L’implacabile giudizio non tarda ad arrivare ed a seguito di questo, nel versetto 25, scorgiamo un implorante Adamo che rivolgendosi a Dio dice:” Signore, Signore,  salvami e NON MI DARÒ PIÙ AL PECCATO DELLA CARNE.” . Ed ecco che senza mezzi termini, né giri di parole , anche Adamo ci fa capire chiaramente il tipo di “peccato” a cui la coppia ha ceduto e di cui Eva fin dall’inizio ha parlato.

Dopo la punizione destinata alla coppia, “l’ira di Dio” viene puntata verso “l’animale tentatore” e nella sua descrizione , oltre ai noti passaggi, troviamo un particolare inedito e di non poco interesse. Il Dio biblico ammonisce il serpente dicendo tra le altre cose:”Striscerai sul petto e sul ventre e NON AVRAI PIÙ MANI E PIEDI, NON TI SARÀ LASCIATO NE ORECCHIO, NE ALA E NEPPUR UNA DI TUTTE LE MEMBRA, CON LE QUALI, NELLA TUA MALIZIA, LI ADESCASTI facendoli cacciare dal paradiso…” (versetto 26). L’affascinante passo , nell’esposizione della maledizione, menziona tutto ciò di cui il serpente verrà privato e qui notiamo per la prima ed unica volta richiami che portano alla descrizione di una figura antropomorfa  (le mani, i piedi, le orecchie) con l’aggiunta delle “ali”;

una figura umana ma con qualcosa in più, con tutta probabilità un “dio” di rango minore rispetto al Dio biblico (ma non dimentichiamo però che l’esegesi ebraica da cui deriva il testo tende a far primeggiare il proprio Elohim sugli altri, per cui la gerarchia riveste un aspetto relativo e l’attenzione deve rimanere puntata sulla descrizione fisica.). L’ultima privazione, che di rimando diventa un’aggiuntiva conferma ai dettagli forniti nei versetti precedenti, stabilisce ancora una volta l’aspetto sessuale della “tragedia” poiché a seguito della maledizione “l’animale” perderà le MEMBRA con le quali ha maliziosamente adescato Eva ovvero con tutta probabilità gli organi sessuali che evidentemente in precedenza erano esposti.

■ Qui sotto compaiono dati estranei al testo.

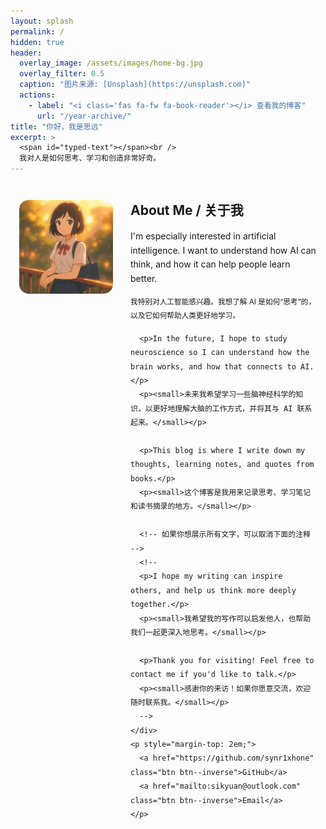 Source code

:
 ```yaml
---
layout: splash
permalink: /
hidden: true
header:
  overlay_image: /assets/images/home-bg.jpg
  overlay_filter: 0.5
  caption: "图片来源: [Unsplash](https://unsplash.com)"
  actions:
    - label: "<i class='fas fa-fw fa-book-reader'></i> 查看我的博客"
      url: "/year-archive/"
title: "你好，我是思远"
excerpt: >
  <span id="typed-text"></span><br />
  我对人是如何思考、学习和创造非常好奇。
---
```


<!-- =================================================================== -->
<!--      全新的、最终版的“关于我”模块 (使用 Flexbox 布局)           -->
<!-- =================================================================== -->
<div style="display: flex; align-items: flex-start; margin-top: 3em; margin-bottom: 2em; padding: 0 1em;">

  <!-- 左侧头像部分 -->
  <div style="flex: 0 0 150px; margin-right: 2em;">
    <img src="/assets/images/siyuan-avatar.jpg" alt="思远" style="width: 150px; border-radius: 15px;">
  </div>

  <!-- 右侧文字介绍部分 -->
  <div style="flex: 1;">
    <h2 style="margin-top: 0;">About Me / 关于我</h2>
    <div style="line-height: 1.6;">
      <p>I'm especially interested in artificial intelligence. I want to understand how AI can think, and how it can help people learn better.</p>
      <p><small>我特别对人工智能感兴趣。我想了解 AI 是如何“思考”的，以及它如何帮助人类更好地学习。</small></p>

      <p>In the future, I hope to study neuroscience so I can understand how the brain works, and how that connects to AI.</p>
      <p><small>未来我希望学习一些脑神经科学的知识，以更好地理解大脑的工作方式，并将其与 AI 联系起来。</small></p>

      <p>This blog is where I write down my thoughts, learning notes, and quotes from books.</p>
      <p><small>这个博客是我用来记录思考、学习笔记和读书摘录的地方。</small></p>
      
      <!-- 如果你想展示所有文字，可以取消下面的注释 -->
      <!--
      <p>I hope my writing can inspire others, and help us think more deeply together.</p>
      <p><small>我希望我的写作可以启发他人，也帮助我们一起更深入地思考。</small></p>

      <p>Thank you for visiting! Feel free to contact me if you'd like to talk.</p>
      <p><small>感谢你的来访！如果你愿意交流，欢迎随时联系我。</small></p>
      -->
    </div>
    <p style="margin-top: 2em;">
      <a href="https://github.com/synr1xhone" class="btn btn--inverse">GitHub</a>
      <a href="mailto:sikyuan@outlook.com" class="btn btn--inverse">Email</a>
    </p>
  </div>

</div>


<!-- =================================================================== -->
<!--      打字机效果的“魔法”脚本 (保持不变)                           -->
<!-- =================================================================== -->
<script src="https://cdn.jsdelivr.net/npm/typed.js@2.0.12"></script>
<script>
  var typed = new Typed('#typed-text', {
    strings: [
      "我是一名高中生。",
      "I am a High School Student.",
      "我是一名探索者。",
      "I am a Curious Explorer.",
      "我是一名未来的工程师。",
      "I am an Aspiring Engineer."
    ],
    typeSpeed: 80,
    backSpeed: 40,
    loop: true,
    showCursor: true,
    cursorChar: ' |'
  });
</script>
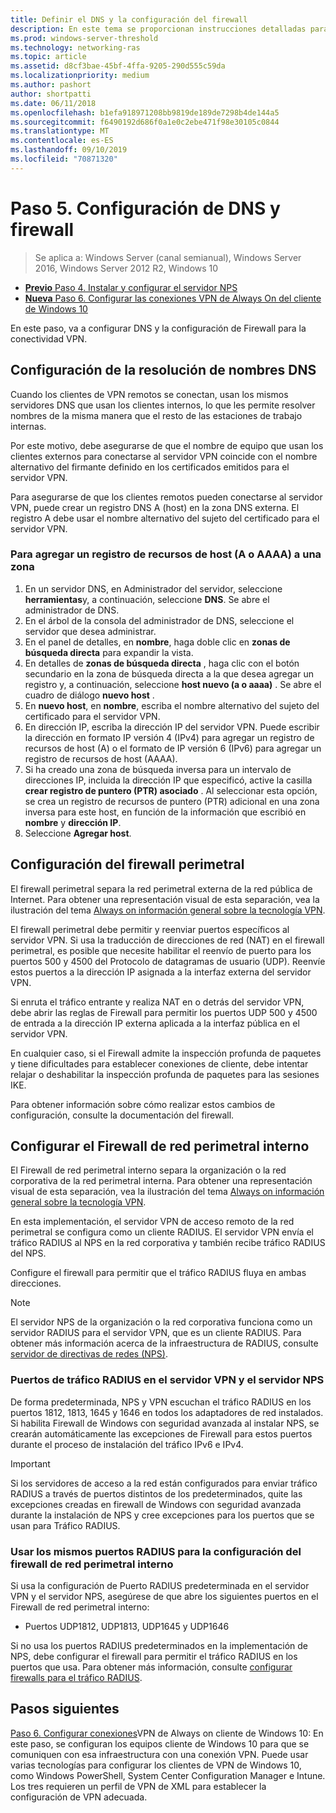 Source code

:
 ```yaml
---
title: Definir el DNS y la configuración del firewall
description: En este tema se proporcionan instrucciones detalladas para implementar Always On VPN en Windows Server 2016.
ms.prod: windows-server-threshold
ms.technology: networking-ras
ms.topic: article
ms.assetid: d8cf3bae-45bf-4ffa-9205-290d555c59da
ms.localizationpriority: medium
ms.author: pashort
author: shortpatti
ms.date: 06/11/2018
ms.openlocfilehash: b1efa918971208bb9819de189de7298b4de144a5
ms.sourcegitcommit: f6490192d686f0a1e0c2ebe471f98e30105c0844
ms.translationtype: MT
ms.contentlocale: es-ES
ms.lasthandoff: 09/10/2019
ms.locfileid: "70871320"
---
```

# <a name="step-5-configure-dns-and-firewall-settings"></a>Paso 5. Configuración de DNS y firewall

>Se aplica a: Windows Server (canal semianual), Windows Server 2016, Windows Server 2012 R2, Windows 10

- [**Previo** Paso 4. Instalar y configurar el servidor NPS](vpn-deploy-nps.md)
- [**Nueva** Paso 6. Configurar las conexiones VPN de Always On del cliente de Windows 10](vpn-deploy-client-vpn-connections.md)

En este paso, va a configurar DNS y la configuración de Firewall para la conectividad VPN.

## <a name="configure-dns-name-resolution"></a>Configuración de la resolución de nombres DNS

Cuando los clientes de VPN remotos se conectan, usan los mismos servidores DNS que usan los clientes internos, lo que les permite resolver nombres de la misma manera que el resto de las estaciones de trabajo internas.

Por este motivo, debe asegurarse de que el nombre de equipo que usan los clientes externos para conectarse al servidor VPN coincide con el nombre alternativo del firmante definido en los certificados emitidos para el servidor VPN.

Para asegurarse de que los clientes remotos pueden conectarse al servidor VPN, puede crear un registro DNS A (host) en la zona DNS externa. El registro A debe usar el nombre alternativo del sujeto del certificado para el servidor VPN.

### <a name="to-add-a-host-a-or-aaaa-resource-record-to-a-zone"></a>Para agregar un registro de recursos de host (A o AAAA) a una zona

1. En un servidor DNS, en Administrador del servidor, seleccione **herramientas**y, a continuación, seleccione **DNS**. Se abre el administrador de DNS.
2. En el árbol de la consola del administrador de DNS, seleccione el servidor que desea administrar.
3. En el panel de detalles, en **nombre**, haga doble clic en **zonas de búsqueda directa** para expandir la vista.
4. En detalles de **zonas de búsqueda directa** , haga clic con el botón secundario en la zona de búsqueda directa a la que desea agregar un registro y, a continuación, seleccione **host nuevo (a o aaaa)** . Se abre el cuadro de diálogo **nuevo host** .
5. En **nuevo host**, en **nombre**, escriba el nombre alternativo del sujeto del certificado para el servidor VPN.
6. En dirección IP, escriba la dirección IP del servidor VPN. Puede escribir la dirección en formato IP versión 4 (IPv4) para agregar un registro de recursos de host (A) o el formato de IP versión 6 (IPv6) para agregar un registro de recursos de host (AAAA).
7. Si ha creado una zona de búsqueda inversa para un intervalo de direcciones IP, incluida la dirección IP que especificó, active la casilla **crear registro de puntero (PTR) asociado** .  Al seleccionar esta opción, se crea un registro de recursos de puntero (PTR) adicional en una zona inversa para este host, en función de la información que escribió en **nombre** y **dirección IP**.
8. Seleccione **Agregar host**.

## <a name="configure-the-edge-firewall"></a>Configuración del firewall perimetral

El firewall perimetral separa la red perimetral externa de la red pública de Internet. Para obtener una representación visual de esta separación, vea la ilustración del tema [Always on información general sobre la tecnología VPN](../always-on-vpn-technology-overview.md).

El firewall perimetral debe permitir y reenviar puertos específicos al servidor VPN. Si usa la traducción de direcciones de red (NAT) en el firewall perimetral, es posible que necesite habilitar el reenvío de puerto para los puertos 500 y 4500 del Protocolo de datagramas de usuario (UDP). Reenvíe estos puertos a la dirección IP asignada a la interfaz externa del servidor VPN.

Si enruta el tráfico entrante y realiza NAT en o detrás del servidor VPN, debe abrir las reglas de Firewall para permitir los puertos UDP 500 y 4500 de entrada a la dirección IP externa aplicada a la interfaz pública en el servidor VPN.

En cualquier caso, si el Firewall admite la inspección profunda de paquetes y tiene dificultades para establecer conexiones de cliente, debe intentar relajar o deshabilitar la inspección profunda de paquetes para las sesiones IKE.

Para obtener información sobre cómo realizar estos cambios de configuración, consulte la documentación del firewall.

## <a name="configure-the-internal-perimeter-network-firewall"></a>Configurar el Firewall de red perimetral interno

El Firewall de red perimetral interno separa la organización o la red corporativa de la red perimetral interna. Para obtener una representación visual de esta separación, vea la ilustración del tema [Always on información general sobre la tecnología VPN](../always-on-vpn-technology-overview.md).

En esta implementación, el servidor VPN de acceso remoto de la red perimetral se configura como un cliente RADIUS.  El servidor VPN envía el tráfico RADIUS al NPS en la red corporativa y también recibe tráfico RADIUS del NPS.

Configure el firewall para permitir que el tráfico RADIUS fluya en ambas direcciones.

>[!NOTE]
>El servidor NPS de la organización o la red corporativa funciona como un servidor RADIUS para el servidor VPN, que es un cliente RADIUS. Para obtener más información acerca de la infraestructura de RADIUS, consulte [servidor de directivas de redes (NPS)](../../../../../networking/technologies/nps/nps-top.md).

### <a name="radius-traffic-ports-on-the-vpn-server-and-nps-server"></a>Puertos de tráfico RADIUS en el servidor VPN y el servidor NPS

De forma predeterminada, NPS y VPN escuchan el tráfico RADIUS en los puertos 1812, 1813, 1645 y 1646 en todos los adaptadores de red instalados. Si habilita Firewall de Windows con seguridad avanzada al instalar NPS, se crearán automáticamente las excepciones de Firewall para estos puertos durante el proceso de instalación del tráfico IPv6 e IPv4.

>[!IMPORTANT]
>Si los servidores de acceso a la red están configurados para enviar tráfico RADIUS a través de puertos distintos de los predeterminados, quite las excepciones creadas en firewall de Windows con seguridad avanzada durante la instalación de NPS y cree excepciones para los puertos que se usan para Tráfico RADIUS.

### <a name="use-the-same-radius-ports-for-the-internal-perimeter-network-firewall-configuration"></a>Usar los mismos puertos RADIUS para la configuración del firewall de red perimetral interno

Si usa la configuración de Puerto RADIUS predeterminada en el servidor VPN y el servidor NPS, asegúrese de que abre los siguientes puertos en el Firewall de red perimetral interno:

- Puertos UDP1812, UDP1813, UDP1645 y UDP1646

Si no usa los puertos RADIUS predeterminados en la implementación de NPS, debe configurar el firewall para permitir el tráfico RADIUS en los puertos que usa. Para obtener más información, consulte [configurar firewalls para el tráfico RADIUS](../../../../../networking/technologies/nps/nps-firewalls-configure.md).

## <a name="next-steps"></a>Pasos siguientes

[Paso 6. Configurar conexiones](vpn-deploy-client-vpn-connections.md)VPN de Always on cliente de Windows 10: En este paso, se configuran los equipos cliente de Windows 10 para que se comuniquen con esa infraestructura con una conexión VPN. Puede usar varias tecnologías para configurar los clientes de VPN de Windows 10, como Windows PowerShell, System Center Configuration Manager e Intune. Los tres requieren un perfil de VPN de XML para establecer la configuración de VPN adecuada.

Il racconto procede con l’inevitabile cacciata dei due peccatori dal sicuro (Gan) Eden ed a questo punto Adamo, in preda ad una crisi di panico dovuta all’incertezza del come sarà la vita fuori dalla protezione del Signore, lo prega di poter usufruire dei frutti “dell’albero della vita” (versetto 28). Qui a destare meraviglia è la risposta del dio biblico che dice ad Adamo che non potrà nemmeno avvicinarsi a quell’albero poiché è piantonato da cherubini che HANNO AVUTO L’ORDINE DI DIFENDERLO DA LUI con la roteante spada di fuoco.

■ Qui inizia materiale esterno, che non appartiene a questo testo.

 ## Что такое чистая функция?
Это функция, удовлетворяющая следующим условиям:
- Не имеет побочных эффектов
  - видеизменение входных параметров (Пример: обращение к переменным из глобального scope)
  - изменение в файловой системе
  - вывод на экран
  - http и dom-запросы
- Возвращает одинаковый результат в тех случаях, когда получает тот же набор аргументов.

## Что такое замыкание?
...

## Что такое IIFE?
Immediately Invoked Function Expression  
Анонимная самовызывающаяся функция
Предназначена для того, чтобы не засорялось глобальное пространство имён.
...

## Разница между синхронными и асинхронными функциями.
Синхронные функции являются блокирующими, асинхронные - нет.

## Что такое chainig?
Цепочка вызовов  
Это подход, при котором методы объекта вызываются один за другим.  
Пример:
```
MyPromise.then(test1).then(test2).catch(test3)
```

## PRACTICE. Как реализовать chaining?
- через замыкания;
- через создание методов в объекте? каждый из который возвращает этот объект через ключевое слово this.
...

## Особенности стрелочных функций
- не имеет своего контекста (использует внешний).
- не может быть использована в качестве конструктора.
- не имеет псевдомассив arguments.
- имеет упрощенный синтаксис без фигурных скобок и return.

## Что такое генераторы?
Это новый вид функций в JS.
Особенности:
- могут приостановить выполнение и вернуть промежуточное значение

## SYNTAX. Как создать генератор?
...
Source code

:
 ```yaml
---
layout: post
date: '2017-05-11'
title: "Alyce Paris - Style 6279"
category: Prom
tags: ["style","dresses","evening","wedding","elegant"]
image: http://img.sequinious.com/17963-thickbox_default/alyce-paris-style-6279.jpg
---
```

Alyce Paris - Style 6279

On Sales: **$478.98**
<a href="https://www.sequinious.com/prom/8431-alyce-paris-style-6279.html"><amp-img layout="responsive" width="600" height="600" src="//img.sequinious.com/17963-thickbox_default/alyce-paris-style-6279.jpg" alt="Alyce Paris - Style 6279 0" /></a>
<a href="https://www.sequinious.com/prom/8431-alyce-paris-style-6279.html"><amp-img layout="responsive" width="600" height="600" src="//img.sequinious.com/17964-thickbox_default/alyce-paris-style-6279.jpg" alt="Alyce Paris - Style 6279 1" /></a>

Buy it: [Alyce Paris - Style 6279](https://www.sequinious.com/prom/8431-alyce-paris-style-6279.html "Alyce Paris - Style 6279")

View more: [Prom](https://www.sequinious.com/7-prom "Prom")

Come è possibile che il divino creatore, pur volendo mostrare clemenza nei confronti del condannato, non può perché l’oggetto del desiderio è piantonato da cherubini armati che non gli permetterebbero mai di avvicinarsi? Chi ha dato loro quest’ordine? La domanda, davvero sfiziosa, purtroppo non trova risposta ma ci suggerisce una coerente ipotesi che fornisce un’ulteriore evidenza su ciò che troviamo scritto nel Salmo 82 ovvero che esisteva una pluralità di dei ed era gerarchicamente regolata, per cui c’era qualcuno di superiore che aveva dato quest’ordine e lui, di rango inferiore, non aveva possibilità d’intercedere, salvo poi sbilanciarsi nella promessa di una “resurrezione futura”.

Da questo momento è fino alla fine il racconto prosegue evidenziando quella chiara matrice gnostica di cui avevamo accennato all’inizio. Diversi particolari ne danno conferma ma in questo contesto ne sottolineeremo solo due:

1) La più volte riperuta promessa di resurrezione del corpo fatta in questa circostanza ad Adamo, ma sappiamo che questa idea non apparteneva ai protocristiani , se non a quelli di radice gnostica appunto e fu poi il particolare che segnò la fortuna del credo paolino.

2) L’uso del nome “Giaele” da parte degli angeli che, nel chiedere perdono per Adamo, si rivolgono a Dio appellandolo con questo nome. È risaputo che Giaele è un nome femminile e nella Bibbia lo ritroviamo nel libro dei Giudici dove questa donna,  la moglie di Eber il Kenita, accoglie nella sua tenda per riposare il generale Sisara oppressore, insieme a Iabin di Canan, dei figli di Israele ed una volta fattolo addormentare gli traffigge la tempia con un paletto (Gdc 4,18-21).

Nel nostro caso però gli angeli si rivolgono a Dio usando questo nome femminile e ciò potrebbe indurre il lettore in confusione ma ci viene in aiuto un altro scritto, “il Vangelo gnostico di Filippo” che ci fornisce la giusta spiegazione. Nel versetto 19 di questo testo si evince che il nome Giaele è la derivazione del ebraico “Yah’El” ovvero   “Re dei Re”, l’epiteto riservato a Gesù e qui si chiude il cerchio significando che gli gnostici ritenevano Gesù un’emanazione di Dio e nello specifico il “Logos”, la parola, il verbo che , come Dio, è sempre esistito. Quindi  gli angeli non si rivolgono direttamente a Dio ma chiedono, per il perdono di Adamo, l’intercessione di Gesù.

Chiudiamo l’analisi di questo affascinante testo con un paio di cusiosità. Nell’ultimo versetto, il 43, osserviamo come vengono affidate a Seth alcune prescrizioni da osservare nei confronti del defunto padre Adamo. Dapprima questi dovrà seppellirne il corpo nella nuda terra  e dovrà tramandare questa usanza, testualmente :”onorando così chiunque muore fino al giorno della resurrezione”, cosa protrattasi ed in voga ancora ai giorni nostri. Inoltre gli viene imposto di limitare il suo dolore perché, testualmente :””Non osservate il lutto per più di sei giorni. Nel settimo giorno sospendetelo e gioite, perché in esso gioisce Dio e gioiamo noi angeli insieme con l’anima  giusta che ha lasciato la terra.” ; questo passaggio in questo particolare periodo storico balza subito all’occhio perché oggi, chi non riesce a metabolizzare un lutto nell’arco di una settimana viene ritenuto patologico e curato con farmaci antidepressivi e la coincidenza è alquanto singolare.

L’Apocalisse di Mosè, questo straordinario testo che racchiude verità storiche, riprese e tramandate da testi più antichi e relegato tra i libri non idonei al canone perché proprio in virtù delle verità in esso contenute era da  considerare apocrifio ovvero “segreto”.